Manulife Financial Corporation has announced a net loss attributed to shareholders of $300m for the second quarter reflecting the challenging equity markets and interest rate environment. Despite the reported loss, MFC delivered strong growth in insurance sales, substantially reduced its risk profile and strengthened its underlying earnings. For the quarter, the fully diluted loss per common share was $0.18 and return on common shareholders’ equity was (5.8)%.
President and ceo Donald Guloien stated, “While volatile equity markets and lower interest rates took their toll, we made substantive progress against our strategic priorities, delivered excellent operating results and prudently managed our capital and financial position. We improved our product mix, increased pricing on a number of products, delivered robust insurance sales growth, achieved another all-time record in funds under management, generated strong new business embedded value and strengthened underlying earnings. Our variable annuity hedging programme was highly effective during the quarter and we significantly reduced our earnings sensitivity to interest rates.
On the other hand, we need to remind investors of the third quarter basis changes and that the impact of the continued macro-economic headwinds makes the achievement of our 2015 objectives more of a stretch.”

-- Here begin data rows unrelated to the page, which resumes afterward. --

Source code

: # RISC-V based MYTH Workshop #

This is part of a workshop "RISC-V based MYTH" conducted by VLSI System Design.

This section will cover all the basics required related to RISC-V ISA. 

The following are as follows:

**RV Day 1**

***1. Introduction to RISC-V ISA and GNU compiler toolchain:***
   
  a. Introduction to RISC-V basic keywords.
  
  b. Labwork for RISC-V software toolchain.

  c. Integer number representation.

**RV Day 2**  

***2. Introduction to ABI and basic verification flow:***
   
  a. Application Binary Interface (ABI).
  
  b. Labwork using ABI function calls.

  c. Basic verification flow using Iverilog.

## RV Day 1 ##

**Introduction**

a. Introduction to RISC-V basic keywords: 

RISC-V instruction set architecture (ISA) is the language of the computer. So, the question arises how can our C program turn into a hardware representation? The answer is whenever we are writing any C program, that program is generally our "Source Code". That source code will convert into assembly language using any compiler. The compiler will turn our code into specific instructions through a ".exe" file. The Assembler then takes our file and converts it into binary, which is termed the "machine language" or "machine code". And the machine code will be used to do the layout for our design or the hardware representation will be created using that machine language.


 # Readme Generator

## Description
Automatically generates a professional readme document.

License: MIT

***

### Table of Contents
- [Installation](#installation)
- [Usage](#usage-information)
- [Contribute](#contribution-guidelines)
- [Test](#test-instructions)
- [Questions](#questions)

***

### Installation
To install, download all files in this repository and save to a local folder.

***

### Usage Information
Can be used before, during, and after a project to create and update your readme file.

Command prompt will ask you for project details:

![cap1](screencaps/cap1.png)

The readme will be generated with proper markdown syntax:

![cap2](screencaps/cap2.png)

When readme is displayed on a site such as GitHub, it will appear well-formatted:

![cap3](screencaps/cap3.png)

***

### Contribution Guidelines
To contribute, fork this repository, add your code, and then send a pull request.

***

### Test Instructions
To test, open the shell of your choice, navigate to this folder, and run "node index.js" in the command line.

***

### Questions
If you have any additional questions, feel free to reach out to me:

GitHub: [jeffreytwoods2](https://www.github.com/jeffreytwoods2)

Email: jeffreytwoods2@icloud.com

Cfo Steve Roder added “We are pleased with our record sales in a number of our Asian territories, many showing year over year double digit growth. We continued to execute on our strategy to diversify our distribution channels, with particularly strong results through the managing general agent channel in Japan and Bank Danamon in Indonesia. While the poor macro-economic environment put pressure on our wealth management sales in North America and on asset values, we reported another all-time record $514bn funds under management.”